Mes remerciements vont d’abord à Jean-Pierre Babelon, auteur de la


première grande biographie d’Henri IV (1983) qu’on pourrait qualifier de
« moderne ». On ne peut guère écrire sur la vie et le règne de ce roi, le plus
aimé de l’histoire de France, sans cet ouvrage de référence de 1 100 pages,
solidement documenté. C’est d’ailleurs la raison pour laquelle j’ai moi-
même longtemps hésité à me lancer à sa suite, tant son travail, ses
jugements pertinents et équilibrés font un point exhaustif sur les travaux
parus sur le sujet jusque dans les années 80 du siècle dernier. Depuis, les
recherches, les études henriciennes – monographies, articles, colloques – se
sont poursuivies tant en France qu’à l’étranger, particulièrement en 1998,
lors du quatrième centenaire de l’édit de Nantes, et en 2010, à l’occasion du
même centenaire de la mort du souverain. Des pistes nouvelles se sont
ouvertes en matière d’histoire sociopolitique et institutionnelle, d’histoire
religieuse, d’histoire des mentalités et des représentations ; l’école
cérémonielle, qui s’est penchée sur la politique de communication de la
monarchie d’Ancien Régime, y a également apporté sa pierre. Toutes ces
études permettent de cerner mieux encore l’entreprise de rénovation
politique d’Henri, fondatrice de la France moderne. En quarante ans, les
progrès de l’historiographie ont été considérables. J’ai donc pensé qu’une
synthèse nouvelle s’imposait, afin de clore le cycle des rois Bourbons

830
jusqu’à la Révolution que j’ai entrepris à partir de 1995 avec la publication
chez Perrin de mon Louis XIV.
Je remercie bien amicalement Bernard Barbiche, le grand historien de
Sully et le meilleur connaisseur de cette époque, dont les travaux qui font
autorité m’ont été fort utiles.
Ma gratitude va aussi à mon éditeur et ami Laurent Theis, auprès duquel
j’ai trouvé comme toujours encouragements, soutien et conseils chaleureux.

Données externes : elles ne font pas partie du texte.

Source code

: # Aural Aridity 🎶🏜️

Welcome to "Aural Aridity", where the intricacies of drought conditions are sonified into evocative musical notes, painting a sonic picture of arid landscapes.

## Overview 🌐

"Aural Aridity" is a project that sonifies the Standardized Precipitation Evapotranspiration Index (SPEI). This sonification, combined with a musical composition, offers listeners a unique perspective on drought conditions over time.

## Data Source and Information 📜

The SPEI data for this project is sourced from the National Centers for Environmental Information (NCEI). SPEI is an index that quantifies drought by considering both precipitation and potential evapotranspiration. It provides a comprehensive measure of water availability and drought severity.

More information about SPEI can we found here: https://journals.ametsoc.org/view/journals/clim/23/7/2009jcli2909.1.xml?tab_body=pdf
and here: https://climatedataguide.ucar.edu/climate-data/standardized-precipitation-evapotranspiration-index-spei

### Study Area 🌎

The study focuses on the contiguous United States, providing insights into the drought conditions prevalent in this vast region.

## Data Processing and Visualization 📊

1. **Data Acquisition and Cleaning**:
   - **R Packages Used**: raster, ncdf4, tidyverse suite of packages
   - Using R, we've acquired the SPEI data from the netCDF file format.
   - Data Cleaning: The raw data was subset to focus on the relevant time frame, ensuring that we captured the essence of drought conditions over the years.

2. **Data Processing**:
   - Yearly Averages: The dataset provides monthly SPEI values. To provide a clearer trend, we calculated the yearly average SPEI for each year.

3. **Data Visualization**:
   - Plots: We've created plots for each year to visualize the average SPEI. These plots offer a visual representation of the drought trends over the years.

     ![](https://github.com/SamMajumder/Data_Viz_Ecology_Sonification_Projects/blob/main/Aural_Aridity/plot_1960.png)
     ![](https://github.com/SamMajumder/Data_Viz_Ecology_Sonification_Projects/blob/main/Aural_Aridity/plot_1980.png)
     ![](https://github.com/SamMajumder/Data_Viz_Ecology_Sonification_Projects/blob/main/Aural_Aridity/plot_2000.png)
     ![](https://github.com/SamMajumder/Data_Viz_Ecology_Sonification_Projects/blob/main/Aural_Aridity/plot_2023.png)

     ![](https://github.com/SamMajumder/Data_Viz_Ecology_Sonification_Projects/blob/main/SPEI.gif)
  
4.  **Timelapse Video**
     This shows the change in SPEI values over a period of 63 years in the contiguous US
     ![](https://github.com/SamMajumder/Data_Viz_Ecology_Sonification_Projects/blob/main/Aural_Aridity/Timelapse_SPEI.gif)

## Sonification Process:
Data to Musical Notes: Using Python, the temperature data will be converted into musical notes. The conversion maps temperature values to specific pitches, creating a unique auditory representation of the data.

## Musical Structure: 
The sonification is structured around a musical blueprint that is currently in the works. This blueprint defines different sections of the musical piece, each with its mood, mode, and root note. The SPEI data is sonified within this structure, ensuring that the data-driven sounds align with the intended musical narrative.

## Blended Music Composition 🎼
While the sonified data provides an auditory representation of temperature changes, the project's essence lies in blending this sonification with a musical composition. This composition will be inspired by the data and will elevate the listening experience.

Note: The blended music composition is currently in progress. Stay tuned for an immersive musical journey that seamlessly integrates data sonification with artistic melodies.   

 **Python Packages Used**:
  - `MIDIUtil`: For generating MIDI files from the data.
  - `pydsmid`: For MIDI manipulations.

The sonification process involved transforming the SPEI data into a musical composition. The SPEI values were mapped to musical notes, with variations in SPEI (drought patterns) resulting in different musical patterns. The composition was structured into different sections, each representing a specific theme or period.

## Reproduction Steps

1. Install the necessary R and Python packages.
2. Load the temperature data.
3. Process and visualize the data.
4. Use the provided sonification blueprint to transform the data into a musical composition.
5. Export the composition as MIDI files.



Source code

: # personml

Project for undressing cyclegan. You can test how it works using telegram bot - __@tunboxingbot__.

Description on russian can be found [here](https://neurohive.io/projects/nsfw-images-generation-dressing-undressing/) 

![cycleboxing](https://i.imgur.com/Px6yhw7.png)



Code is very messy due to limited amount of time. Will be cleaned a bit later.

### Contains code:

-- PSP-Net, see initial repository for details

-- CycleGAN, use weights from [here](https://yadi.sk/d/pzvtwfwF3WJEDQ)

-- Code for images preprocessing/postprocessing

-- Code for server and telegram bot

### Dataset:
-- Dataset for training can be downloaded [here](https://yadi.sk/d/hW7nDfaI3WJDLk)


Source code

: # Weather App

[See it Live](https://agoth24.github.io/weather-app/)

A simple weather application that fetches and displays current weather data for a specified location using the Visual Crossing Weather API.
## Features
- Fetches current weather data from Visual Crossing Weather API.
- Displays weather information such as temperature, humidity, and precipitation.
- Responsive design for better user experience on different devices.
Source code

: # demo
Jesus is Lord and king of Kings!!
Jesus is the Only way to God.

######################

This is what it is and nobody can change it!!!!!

Je n’oublie pas bien entendu l’équipe Perrin dans son ensemble, mobilisée
pour la réalisation de cet ouvrage, particulièrement son directeur général
Benoît Yvert, qui depuis tant d’années m’accorde sa confiance, son adjoint
Christophe Parry, Athina Ysos, Marie de Lattre, Marguerite de Marcillac,
Marlène Teyssedou et Delphine Wojciek.
Enfin, je voue comme d’habitude une vive reconnaissance à ma femme,
Emmanuelle, première lectrice de tous mes livres, pour sa patience, son
aide constante et précieuse dans la mise au point de ce manuscrit. Que tous
trouvent ici l’expression de ma gratitude.